EXERCISE AIM
Across all entries below, how many lines include "Node"? Answer with the number alone.

[Collected data]
"""

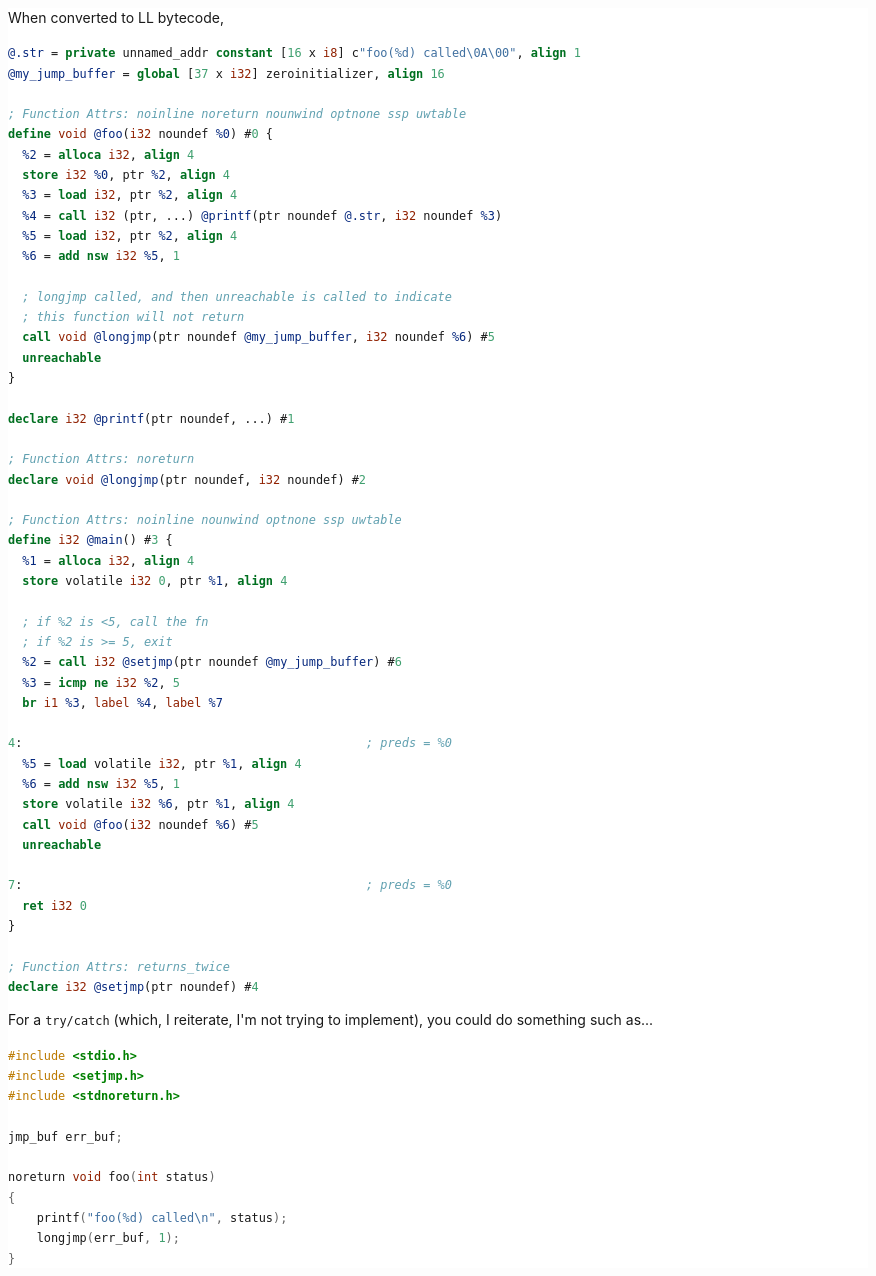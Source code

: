 When converted to LL bytecode, 
```llvm
@.str = private unnamed_addr constant [16 x i8] c"foo(%d) called\0A\00", align 1
@my_jump_buffer = global [37 x i32] zeroinitializer, align 16

; Function Attrs: noinline noreturn nounwind optnone ssp uwtable
define void @foo(i32 noundef %0) #0 {
  %2 = alloca i32, align 4
  store i32 %0, ptr %2, align 4
  %3 = load i32, ptr %2, align 4
  %4 = call i32 (ptr, ...) @printf(ptr noundef @.str, i32 noundef %3)
  %5 = load i32, ptr %2, align 4
  %6 = add nsw i32 %5, 1

  ; longjmp called, and then unreachable is called to indicate 
  ; this function will not return
  call void @longjmp(ptr noundef @my_jump_buffer, i32 noundef %6) #5
  unreachable
}

declare i32 @printf(ptr noundef, ...) #1

; Function Attrs: noreturn
declare void @longjmp(ptr noundef, i32 noundef) #2

; Function Attrs: noinline nounwind optnone ssp uwtable
define i32 @main() #3 {
  %1 = alloca i32, align 4
  store volatile i32 0, ptr %1, align 4

  ; if %2 is <5, call the fn
  ; if %2 is >= 5, exit
  %2 = call i32 @setjmp(ptr noundef @my_jump_buffer) #6
  %3 = icmp ne i32 %2, 5
  br i1 %3, label %4, label %7

4:                                                ; preds = %0
  %5 = load volatile i32, ptr %1, align 4
  %6 = add nsw i32 %5, 1
  store volatile i32 %6, ptr %1, align 4
  call void @foo(i32 noundef %6) #5
  unreachable

7:                                                ; preds = %0
  ret i32 0
}

; Function Attrs: returns_twice
declare i32 @setjmp(ptr noundef) #4
```

For a `try/catch` (which, I reiterate, I'm not trying to implement), you could do something such as...
```c
#include <stdio.h>
#include <setjmp.h>
#include <stdnoreturn.h>
 
jmp_buf err_buf;
 
noreturn void foo(int status) 
{
    printf("foo(%d) called\n", status);
    longjmp(err_buf, 1);
}
```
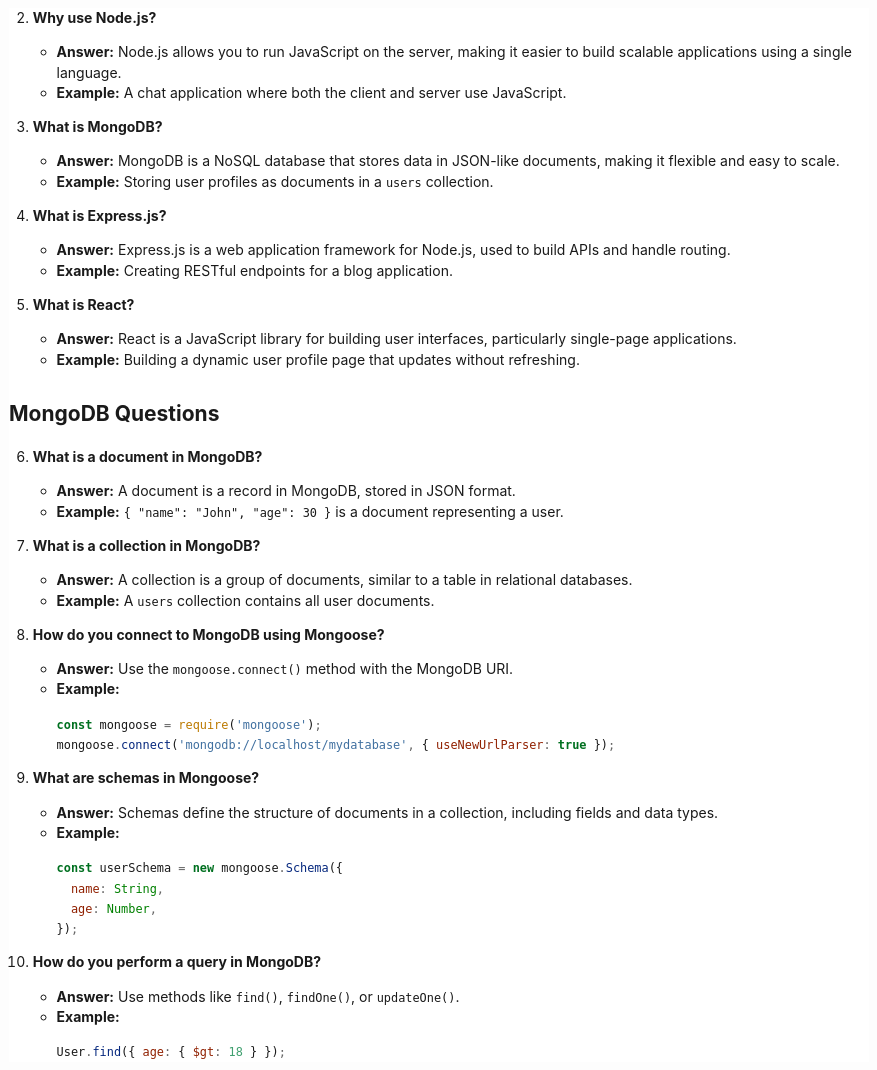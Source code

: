 2. **Why use Node.js?**
   - **Answer:** Node.js allows you to run JavaScript on the server, making it easier to build scalable applications using a single language.
   - **Example:** A chat application where both the client and server use JavaScript.

3. **What is MongoDB?**
   - **Answer:** MongoDB is a NoSQL database that stores data in JSON-like documents, making it flexible and easy to scale.
   - **Example:** Storing user profiles as documents in a `users` collection.

4. **What is Express.js?**
   - **Answer:** Express.js is a web application framework for Node.js, used to build APIs and handle routing.
   - **Example:** Creating RESTful endpoints for a blog application.

5. **What is React?**
   - **Answer:** React is a JavaScript library for building user interfaces, particularly single-page applications.
   - **Example:** Building a dynamic user profile page that updates without refreshing.

## MongoDB Questions

6. **What is a document in MongoDB?**
   - **Answer:** A document is a record in MongoDB, stored in JSON format.
   - **Example:** `{ "name": "John", "age": 30 }` is a document representing a user.

7. **What is a collection in MongoDB?**
   - **Answer:** A collection is a group of documents, similar to a table in relational databases.
   - **Example:** A `users` collection contains all user documents.

8. **How do you connect to MongoDB using Mongoose?**
   - **Answer:** Use the `mongoose.connect()` method with the MongoDB URI.
   - **Example:**
     ```javascript
     const mongoose = require('mongoose');
     mongoose.connect('mongodb://localhost/mydatabase', { useNewUrlParser: true });
     ```

9. **What are schemas in Mongoose?**
   - **Answer:** Schemas define the structure of documents in a collection, including fields and data types.
   - **Example:**
     ```javascript
     const userSchema = new mongoose.Schema({
       name: String,
       age: Number,
     });
     ```

10. **How do you perform a query in MongoDB?**
    - **Answer:** Use methods like `find()`, `findOne()`, or `updateOne()`.
    - **Example:**
      ```javascript
      User.find({ age: { $gt: 18 } });
      ```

"""

ANSWER SECTION
3